Because he decided, “Hey, if we’re going down, we’re going to go down the right way, swinging, where we have nothing left to lose.”

Charlie explains that, since nothing in the old ways of operating was working, he changed everything. Importantly, this included the HR attitude toward human capital. Recognizing that people want to grow, to be recognized, to be celebrated, he created something unheard of in the industry: career paths on the sales commission level. It was a mindset shift, he emphasizes: Instead of a liability on the balance sheet that HR would try to minimize, it becomes capital — which businesses want to grow.

So, contrary to conventional wisdom, Charlie says, “We gave everyone a raise on the sales floor by paying them commission on a category that we had never paid commission on because it was a no-margin category” because he felt “We’ve cost them money by how we’ve lost sales and broken promises in the first six months.”

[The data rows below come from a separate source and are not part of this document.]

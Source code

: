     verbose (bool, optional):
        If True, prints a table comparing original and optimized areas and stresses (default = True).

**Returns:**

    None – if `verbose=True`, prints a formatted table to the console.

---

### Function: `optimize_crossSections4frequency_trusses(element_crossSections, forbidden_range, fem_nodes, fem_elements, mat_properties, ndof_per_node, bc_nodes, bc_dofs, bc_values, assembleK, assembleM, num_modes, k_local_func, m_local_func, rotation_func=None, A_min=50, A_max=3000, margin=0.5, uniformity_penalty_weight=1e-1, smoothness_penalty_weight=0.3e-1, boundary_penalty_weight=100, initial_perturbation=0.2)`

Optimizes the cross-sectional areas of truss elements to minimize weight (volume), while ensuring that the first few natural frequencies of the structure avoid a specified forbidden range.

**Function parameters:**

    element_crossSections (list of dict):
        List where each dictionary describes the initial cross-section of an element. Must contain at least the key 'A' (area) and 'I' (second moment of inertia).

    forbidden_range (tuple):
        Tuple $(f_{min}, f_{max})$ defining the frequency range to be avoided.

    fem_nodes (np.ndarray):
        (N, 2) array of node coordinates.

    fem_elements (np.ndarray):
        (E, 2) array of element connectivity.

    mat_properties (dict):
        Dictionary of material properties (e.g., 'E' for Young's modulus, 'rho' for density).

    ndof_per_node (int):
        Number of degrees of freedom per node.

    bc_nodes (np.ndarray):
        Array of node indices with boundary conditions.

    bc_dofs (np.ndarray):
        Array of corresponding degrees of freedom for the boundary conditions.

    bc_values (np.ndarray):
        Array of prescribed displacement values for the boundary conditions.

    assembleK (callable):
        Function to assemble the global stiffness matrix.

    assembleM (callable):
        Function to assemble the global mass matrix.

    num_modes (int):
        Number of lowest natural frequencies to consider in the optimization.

The result: “The more we’ve invested and compensated and celebrated our people, a crazy thing has happened — the better we have done, the better our performance has done. And our performance has grown beyond our wildest dreams. Our profitability has grown beyond our wildest dreams. Our growth of our company has gone beyond our wildest dreams.”

It’s exciting to hear him talk about what he calls “the great experiment.” “It was never a ‘Woe is me. Why is this happening to us?’ It’s, like, ‘Hey, this is happening to us and we get a chance to be unbounded by our previous limitations.”

And Charlie took the new mindset to other operations of the company, transforming service, delivery and the company’s brand in ways that upended conventional wisdom.

Charlie is clear that he sees his company’s success as having an even broader impact, “It’s just the whole ecosystem,” he says. “You get to be a role model that others will emulate and learn from.”

As he makes a comparison to “sitting in the shade of trees that I didn’t plant,” Charlie expresses his belief that it’s important to “think generationally and be legacy-minded and think long-term – and be planting seeds for long-term growth and opportunities for the trees that will sprout, that will be providing the shade for people who come after us. Just like people have done for us in our own lives and in our business careers.”